[WHAT TO PRODUCE]: Take each line of the data that contains the string "picture" and copy it.

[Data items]
========================================
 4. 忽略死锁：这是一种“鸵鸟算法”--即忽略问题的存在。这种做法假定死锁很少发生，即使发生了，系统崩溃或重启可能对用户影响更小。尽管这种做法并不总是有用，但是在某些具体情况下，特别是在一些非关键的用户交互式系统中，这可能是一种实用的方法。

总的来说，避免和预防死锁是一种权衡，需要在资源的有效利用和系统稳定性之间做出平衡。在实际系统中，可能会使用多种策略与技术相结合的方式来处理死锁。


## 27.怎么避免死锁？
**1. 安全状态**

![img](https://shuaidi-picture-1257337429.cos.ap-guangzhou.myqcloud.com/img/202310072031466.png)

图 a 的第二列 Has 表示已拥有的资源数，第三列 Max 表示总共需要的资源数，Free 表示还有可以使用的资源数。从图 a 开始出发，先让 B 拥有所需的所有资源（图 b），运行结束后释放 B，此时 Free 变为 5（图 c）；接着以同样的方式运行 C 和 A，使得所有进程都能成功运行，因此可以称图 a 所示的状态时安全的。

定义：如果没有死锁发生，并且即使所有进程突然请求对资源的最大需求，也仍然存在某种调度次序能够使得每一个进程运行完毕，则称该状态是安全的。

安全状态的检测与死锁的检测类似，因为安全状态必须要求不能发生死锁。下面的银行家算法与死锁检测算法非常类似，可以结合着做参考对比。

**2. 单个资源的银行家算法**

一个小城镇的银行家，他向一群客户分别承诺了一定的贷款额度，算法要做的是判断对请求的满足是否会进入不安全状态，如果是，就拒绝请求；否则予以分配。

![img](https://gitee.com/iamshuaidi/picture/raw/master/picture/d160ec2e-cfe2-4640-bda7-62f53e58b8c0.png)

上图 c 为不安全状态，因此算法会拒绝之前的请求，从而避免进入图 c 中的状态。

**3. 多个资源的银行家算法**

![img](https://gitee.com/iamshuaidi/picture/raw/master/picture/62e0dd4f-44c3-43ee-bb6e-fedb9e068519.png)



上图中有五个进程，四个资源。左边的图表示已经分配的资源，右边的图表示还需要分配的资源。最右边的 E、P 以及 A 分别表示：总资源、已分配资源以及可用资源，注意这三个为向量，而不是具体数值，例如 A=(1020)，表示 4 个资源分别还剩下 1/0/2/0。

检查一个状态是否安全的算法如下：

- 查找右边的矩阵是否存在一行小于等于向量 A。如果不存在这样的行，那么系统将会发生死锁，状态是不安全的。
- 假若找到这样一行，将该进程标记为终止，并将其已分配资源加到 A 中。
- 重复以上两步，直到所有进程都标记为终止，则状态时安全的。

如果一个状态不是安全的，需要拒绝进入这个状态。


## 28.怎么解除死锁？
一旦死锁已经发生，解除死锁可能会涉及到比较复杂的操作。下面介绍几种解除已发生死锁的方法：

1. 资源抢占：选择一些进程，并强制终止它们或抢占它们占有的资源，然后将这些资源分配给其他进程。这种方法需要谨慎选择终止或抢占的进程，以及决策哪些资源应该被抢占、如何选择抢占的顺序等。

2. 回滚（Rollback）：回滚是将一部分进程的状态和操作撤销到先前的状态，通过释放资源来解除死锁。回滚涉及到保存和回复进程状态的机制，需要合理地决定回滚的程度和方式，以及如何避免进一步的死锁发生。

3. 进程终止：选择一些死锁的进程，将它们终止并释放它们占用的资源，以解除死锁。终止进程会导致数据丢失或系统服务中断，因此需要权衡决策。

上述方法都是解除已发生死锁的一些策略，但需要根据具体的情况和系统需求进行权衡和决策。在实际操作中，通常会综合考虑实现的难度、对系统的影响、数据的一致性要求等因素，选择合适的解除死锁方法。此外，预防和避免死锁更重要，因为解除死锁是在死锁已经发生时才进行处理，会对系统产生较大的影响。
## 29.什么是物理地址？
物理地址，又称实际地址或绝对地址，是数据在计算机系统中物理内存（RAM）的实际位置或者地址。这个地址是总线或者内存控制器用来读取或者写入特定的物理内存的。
========================================
[RESPONSE TO THIS EXERCISE]:
![img](https://shuaidi-picture-1257337429.cos.ap-guangzhou.myqcloud.com/img/202310072031466.png)
![img](https://gitee.com/iamshuaidi/picture/raw/master/picture/d160ec2e-cfe2-4640-bda7-62f53e58b8c0.png)
![img](https://gitee.com/iamshuaidi/picture/raw/master/picture/62e0dd4f-44c3-43ee-bb6e-fedb9e068519.png)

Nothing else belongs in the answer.